Thinking in Latent Space: Progressive Multimodal Simplification for Visual Reasoning
Abstract
Recent Multimodal Large Language Models (MLLMs) have advanced cross-modal reasoning by extending Chain-of-Thought (CoT) prompting to visual tasks. However, existing methods still rely heavily on explicit textual reasoning steps, leading to information loss, unstable perception–reasoning interaction, and high computational cost. Inspired by human cognition, we argue that effective visual reasoning emerges from a dynamic interplay between perception and latent thought, rather than a purely linear verbalization process. Motivated by this insight, we propose Latent-Driven Progressive Visual Reasoning (LDPVR), a framework that formulates multimodal reasoning as a Markov Chain of Recursive State Simplification, where explicit textual states are progressively refined under the guidance of latent transitions.

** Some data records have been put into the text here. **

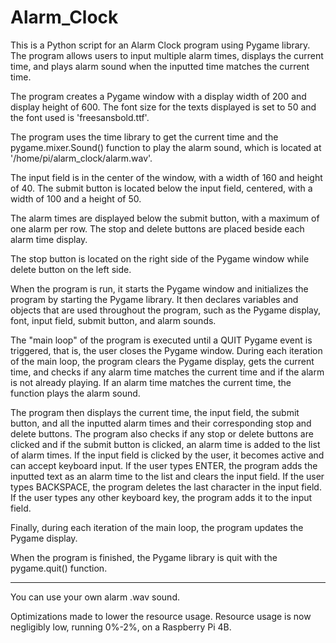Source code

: # Alarm_Clock

This is a Python script for an Alarm Clock program using Pygame library. The program allows users to input multiple alarm times, displays the current time, and plays alarm sound when the inputted time matches the current time.

The program creates a Pygame window with a display width of 200 and display height of 600. The font size for the texts displayed is set to 50 and the font used is 'freesansbold.ttf'.

The program uses the time library to get the current time and the pygame.mixer.Sound() function to play the alarm sound, which is located at '/home/pi/alarm_clock/alarm.wav'.

The input field is in the center of the window, with a width of 160 and height of 40. The submit button is located below the input field, centered, with a width of 100 and a height of 50.

The alarm times are displayed below the submit button, with a maximum of one alarm per row. The stop and delete buttons are placed beside each alarm time display.

The stop button is located on the right side of the Pygame window while delete button on the left side.

When the program is run, it starts the Pygame window and initializes the program by starting the Pygame library. It then declares variables and objects that are used throughout the program, such as the Pygame display, font, input field, submit button, and alarm sounds.

The "main loop" of the program is executed until a QUIT Pygame event is triggered, that is, the user closes the Pygame window. During each iteration of the main loop, the program clears the Pygame display, gets the current time, and checks if any alarm time matches the current time and if the alarm is not already playing. If an alarm time matches the current time, the function plays the alarm sound.

The program then displays the current time, the input field, the submit button, and all the inputted alarm times and their corresponding stop and delete buttons. The program also checks if any stop or delete buttons are clicked and if the submit button is clicked, an alarm time is added to the list of alarm times. If the input field is clicked by the user, it becomes active and can accept keyboard input. If the user types ENTER, the program adds the inputted text as an alarm time to the list and clears the input field. If the user types BACKSPACE, the program deletes the last character in the input field. If the user types any other keyboard key, the program adds it to the input field.

Finally, during each iteration of the main loop, the program updates the Pygame display.

When the program is finished, the Pygame library is quit with the pygame.quit() function.

------------------------

You can use your own alarm .wav sound.

Optimizations made to lower the resource usage. Resource usage is now negligibly low, running 0%-2%, on a Raspberry Pi 4B.
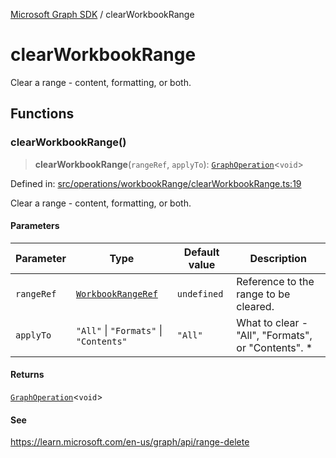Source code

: [Microsoft Graph SDK](README.md) / clearWorkbookRange

# clearWorkbookRange

Clear a range - content, formatting, or both.

## Functions

### clearWorkbookRange()

> **clearWorkbookRange**(`rangeRef`, `applyTo`): [`GraphOperation`](GraphOperation.md#graphoperation)\<`void`\>

Defined in: [src/operations/workbookRange/clearWorkbookRange.ts:19](https://github.com/Future-Secure-AI/microsoft-graph/blob/main/src/operations/workbookRange/clearWorkbookRange.ts#L19)

Clear a range - content, formatting, or both.

#### Parameters

| Parameter | Type | Default value | Description |
| ------ | ------ | ------ | ------ |
| `rangeRef` | [`WorkbookRangeRef`](WorkbookRange-1.md#workbookrangeref) | `undefined` | Reference to the range to be cleared. |
| `applyTo` | `"All"` \| `"Formats"` \| `"Contents"` | `"All"` | What to clear - "All", "Formats", or "Contents". * |

#### Returns

[`GraphOperation`](GraphOperation.md#graphoperation)\<`void`\>

#### See

https://learn.microsoft.com/en-us/graph/api/range-delete
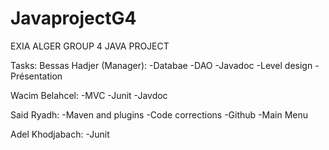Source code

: # JavaprojectG4
EXIA ALGER GROUP 4 JAVA PROJECT 

Tasks:
Bessas Hadjer (Manager):
-Databae
-DAO
-Javadoc
-Level design
-Présentation

Wacim Belahcel:
-MVC
-Junit
-Javdoc

Said Ryadh:
-Maven and plugins
-Code corrections
-Github
-Main Menu


Adel Khodjabach:
-Junit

Central to LDPVR is Interleaved Latent Grounding, which leverages latent semantic intent to actively retrieve fine-grained visual evidence and drive robust state evolution, enabling the model to iteratively reduce uncertainty before committing to simplified textual states. To optimize this process, we introduce a three-stage curriculum combining supervised fine-tuning, latent-text distillation, and reinforcement learning via Group Relative Policy Optimization (GRPO). Experiments on six multimodal reasoning benchmarks demonstrate that LDPVR improves reasoning accuracy while maintaining low inference latency. Code will be made public.